To do: Copy the lines of the data below exactly, starting at the first and stopping after the line that contains "Support for Visual Studio Code"; include no pictures.

┌──

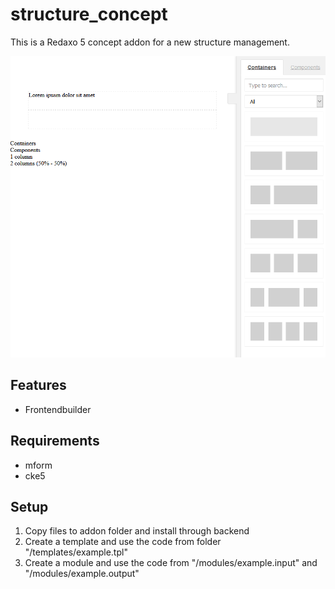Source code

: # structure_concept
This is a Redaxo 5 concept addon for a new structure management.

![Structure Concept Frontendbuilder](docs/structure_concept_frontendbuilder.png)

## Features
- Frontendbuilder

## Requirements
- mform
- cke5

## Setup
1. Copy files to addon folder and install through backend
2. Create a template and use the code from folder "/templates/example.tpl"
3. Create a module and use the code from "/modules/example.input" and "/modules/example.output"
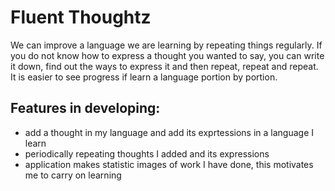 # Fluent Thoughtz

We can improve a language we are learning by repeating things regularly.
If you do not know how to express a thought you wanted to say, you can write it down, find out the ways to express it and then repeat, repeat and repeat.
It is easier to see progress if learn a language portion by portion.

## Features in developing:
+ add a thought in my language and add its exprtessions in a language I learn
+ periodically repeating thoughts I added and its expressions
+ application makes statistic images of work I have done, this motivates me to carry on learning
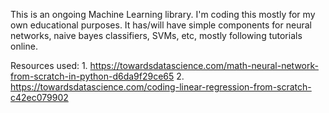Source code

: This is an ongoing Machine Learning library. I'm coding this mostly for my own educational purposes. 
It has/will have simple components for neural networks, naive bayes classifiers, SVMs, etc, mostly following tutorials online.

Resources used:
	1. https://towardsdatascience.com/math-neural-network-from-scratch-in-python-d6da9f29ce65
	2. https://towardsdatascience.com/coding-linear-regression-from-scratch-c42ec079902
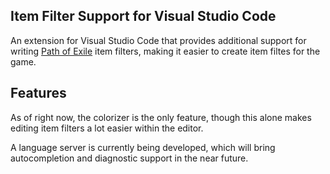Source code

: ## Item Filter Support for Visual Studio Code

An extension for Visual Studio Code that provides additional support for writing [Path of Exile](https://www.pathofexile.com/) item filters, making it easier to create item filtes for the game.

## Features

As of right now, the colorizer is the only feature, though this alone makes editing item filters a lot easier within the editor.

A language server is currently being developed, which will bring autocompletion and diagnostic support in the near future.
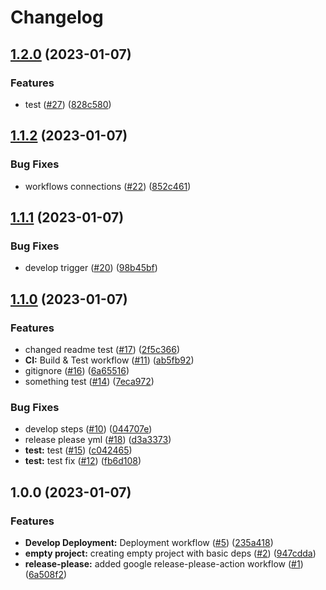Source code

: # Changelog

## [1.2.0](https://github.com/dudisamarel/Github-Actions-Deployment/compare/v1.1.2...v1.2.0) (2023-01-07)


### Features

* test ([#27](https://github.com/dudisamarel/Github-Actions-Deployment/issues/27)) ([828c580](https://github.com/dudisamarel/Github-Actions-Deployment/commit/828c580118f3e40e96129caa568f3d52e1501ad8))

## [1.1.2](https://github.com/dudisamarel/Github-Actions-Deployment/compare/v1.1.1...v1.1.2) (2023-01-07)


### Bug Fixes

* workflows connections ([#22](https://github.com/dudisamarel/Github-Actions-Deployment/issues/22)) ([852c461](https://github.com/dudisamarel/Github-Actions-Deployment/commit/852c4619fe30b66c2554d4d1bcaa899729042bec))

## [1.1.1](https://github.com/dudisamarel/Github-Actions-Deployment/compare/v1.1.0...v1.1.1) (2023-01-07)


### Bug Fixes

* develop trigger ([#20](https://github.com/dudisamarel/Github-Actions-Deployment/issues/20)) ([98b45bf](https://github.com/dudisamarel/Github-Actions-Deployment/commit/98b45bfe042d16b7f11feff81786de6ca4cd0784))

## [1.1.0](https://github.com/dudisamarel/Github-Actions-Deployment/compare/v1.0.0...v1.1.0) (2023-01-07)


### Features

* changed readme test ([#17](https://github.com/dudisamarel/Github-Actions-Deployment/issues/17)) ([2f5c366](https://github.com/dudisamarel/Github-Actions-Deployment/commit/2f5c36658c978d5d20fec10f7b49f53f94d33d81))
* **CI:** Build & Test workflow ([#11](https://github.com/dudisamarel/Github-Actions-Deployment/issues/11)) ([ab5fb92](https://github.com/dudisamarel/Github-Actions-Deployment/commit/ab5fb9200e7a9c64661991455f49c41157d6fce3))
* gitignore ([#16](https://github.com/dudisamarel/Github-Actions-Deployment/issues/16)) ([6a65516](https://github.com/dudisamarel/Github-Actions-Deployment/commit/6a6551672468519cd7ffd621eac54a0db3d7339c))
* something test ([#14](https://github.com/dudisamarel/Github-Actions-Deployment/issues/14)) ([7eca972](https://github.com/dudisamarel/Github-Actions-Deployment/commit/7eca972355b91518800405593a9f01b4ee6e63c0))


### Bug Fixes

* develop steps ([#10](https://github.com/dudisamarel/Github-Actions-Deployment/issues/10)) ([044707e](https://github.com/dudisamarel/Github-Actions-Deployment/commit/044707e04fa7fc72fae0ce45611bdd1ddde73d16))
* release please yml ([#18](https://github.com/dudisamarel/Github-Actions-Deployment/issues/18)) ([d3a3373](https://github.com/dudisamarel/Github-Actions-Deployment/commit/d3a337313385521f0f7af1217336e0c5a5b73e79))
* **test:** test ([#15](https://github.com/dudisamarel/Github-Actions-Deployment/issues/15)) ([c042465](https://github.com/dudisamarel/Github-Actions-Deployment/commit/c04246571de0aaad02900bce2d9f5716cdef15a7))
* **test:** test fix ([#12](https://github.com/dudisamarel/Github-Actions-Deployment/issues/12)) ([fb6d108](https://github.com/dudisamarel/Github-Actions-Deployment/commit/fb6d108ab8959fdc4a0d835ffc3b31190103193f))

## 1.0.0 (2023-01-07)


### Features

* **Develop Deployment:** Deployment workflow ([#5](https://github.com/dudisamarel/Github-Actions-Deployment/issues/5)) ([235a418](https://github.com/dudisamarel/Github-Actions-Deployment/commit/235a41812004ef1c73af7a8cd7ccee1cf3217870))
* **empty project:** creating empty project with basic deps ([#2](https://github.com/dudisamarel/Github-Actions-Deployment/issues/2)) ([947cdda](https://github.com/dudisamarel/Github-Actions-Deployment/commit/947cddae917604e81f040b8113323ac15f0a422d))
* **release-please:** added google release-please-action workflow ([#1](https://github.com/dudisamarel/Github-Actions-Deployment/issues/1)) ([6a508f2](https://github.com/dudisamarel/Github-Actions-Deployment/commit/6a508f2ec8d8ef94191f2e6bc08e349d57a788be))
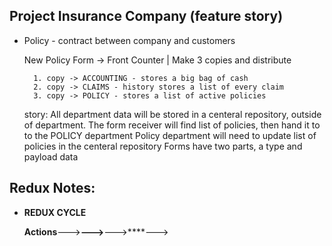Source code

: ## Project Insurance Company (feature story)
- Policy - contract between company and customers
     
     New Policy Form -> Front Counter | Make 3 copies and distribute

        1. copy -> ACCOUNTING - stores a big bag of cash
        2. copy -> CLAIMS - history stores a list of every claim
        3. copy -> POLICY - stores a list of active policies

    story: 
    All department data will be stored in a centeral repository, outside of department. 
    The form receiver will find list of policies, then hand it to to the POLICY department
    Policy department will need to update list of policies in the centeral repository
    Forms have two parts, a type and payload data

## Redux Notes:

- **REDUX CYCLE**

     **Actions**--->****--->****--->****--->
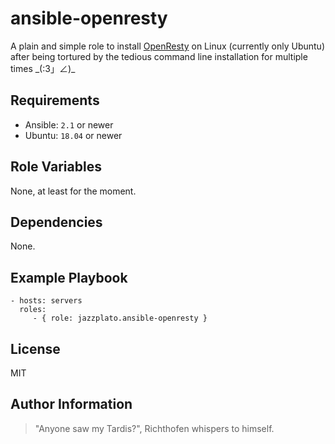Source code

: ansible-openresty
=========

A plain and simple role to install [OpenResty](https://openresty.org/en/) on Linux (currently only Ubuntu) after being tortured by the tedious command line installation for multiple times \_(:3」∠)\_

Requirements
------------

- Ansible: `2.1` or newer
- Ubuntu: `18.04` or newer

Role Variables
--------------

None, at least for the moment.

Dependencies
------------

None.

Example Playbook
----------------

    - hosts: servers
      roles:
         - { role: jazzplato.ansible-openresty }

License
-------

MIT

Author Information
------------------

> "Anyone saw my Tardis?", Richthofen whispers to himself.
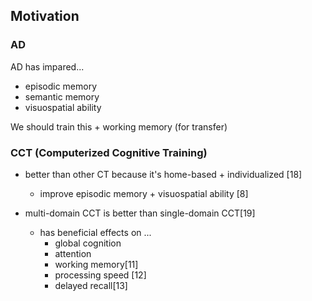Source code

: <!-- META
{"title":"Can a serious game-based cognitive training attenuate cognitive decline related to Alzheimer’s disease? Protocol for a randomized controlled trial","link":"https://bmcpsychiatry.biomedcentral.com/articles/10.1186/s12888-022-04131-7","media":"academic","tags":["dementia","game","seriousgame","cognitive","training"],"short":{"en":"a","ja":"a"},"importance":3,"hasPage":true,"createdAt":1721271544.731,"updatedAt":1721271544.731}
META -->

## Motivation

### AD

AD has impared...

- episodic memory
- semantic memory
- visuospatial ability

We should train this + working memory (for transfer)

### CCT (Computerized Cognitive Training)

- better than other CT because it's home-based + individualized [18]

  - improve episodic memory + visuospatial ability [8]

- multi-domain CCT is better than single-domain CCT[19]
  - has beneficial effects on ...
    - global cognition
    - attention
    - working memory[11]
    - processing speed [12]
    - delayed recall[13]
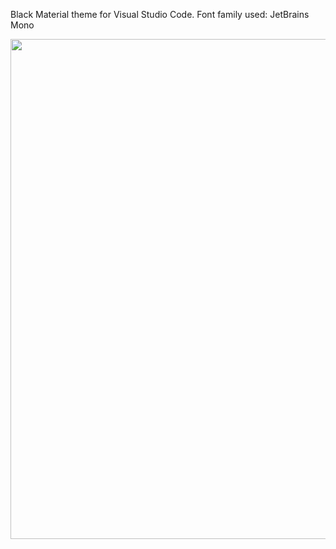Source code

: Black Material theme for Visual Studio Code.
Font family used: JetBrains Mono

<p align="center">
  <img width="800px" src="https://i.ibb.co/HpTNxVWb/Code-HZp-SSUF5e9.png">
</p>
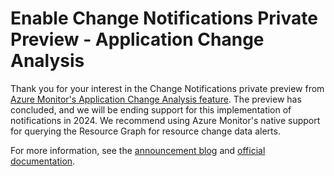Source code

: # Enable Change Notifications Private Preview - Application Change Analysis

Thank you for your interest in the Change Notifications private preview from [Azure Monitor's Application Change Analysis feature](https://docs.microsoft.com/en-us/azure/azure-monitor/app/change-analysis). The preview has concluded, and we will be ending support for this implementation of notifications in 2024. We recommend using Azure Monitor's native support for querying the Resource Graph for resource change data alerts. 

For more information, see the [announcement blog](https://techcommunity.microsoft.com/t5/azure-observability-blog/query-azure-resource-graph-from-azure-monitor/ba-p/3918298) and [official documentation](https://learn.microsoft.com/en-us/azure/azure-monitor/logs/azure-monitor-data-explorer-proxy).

└──

Result for this task:
Source code

: # structure_concept
This is a Redaxo 5 concept addon for a new structure management.

![Structure Concept Frontendbuilder](docs/structure_concept_frontendbuilder.png)

## Features
- Frontendbuilder

## Requirements
- mform
- cke5

## Setup
1. Copy files to addon folder and install through backend
2. Create a template and use the code from folder "/templates/example.tpl"
3. Create a module and use the code from "/modules/example.input" and "/modules/example.output"
 # Fluent Thoughtz

We can improve a language we are learning by repeating things regularly.
If you do not know how to express a thought you wanted to say, you can write it down, find out the ways to express it and then repeat, repeat and repeat.
It is easier to see progress if learn a language portion by portion.

## Features in developing:
+ add a thought in my language and add its exprtessions in a language I learn
+ periodically repeating thoughts I added and its expressions
+ application makes statistic images of work I have done, this motivates me to carry on learning
Source code

: This is an ongoing Machine Learning library. I'm coding this mostly for my own educational purposes. 
It has/will have simple components for neural networks, naive bayes classifiers, SVMs, etc, mostly following tutorials online.

Resources used:
	1. https://towardsdatascience.com/math-neural-network-from-scratch-in-python-d6da9f29ce65
	2. https://towardsdatascience.com/coding-linear-regression-from-scratch-c42ec079902
Source code

: ## Item Filter Support for Visual Studio Code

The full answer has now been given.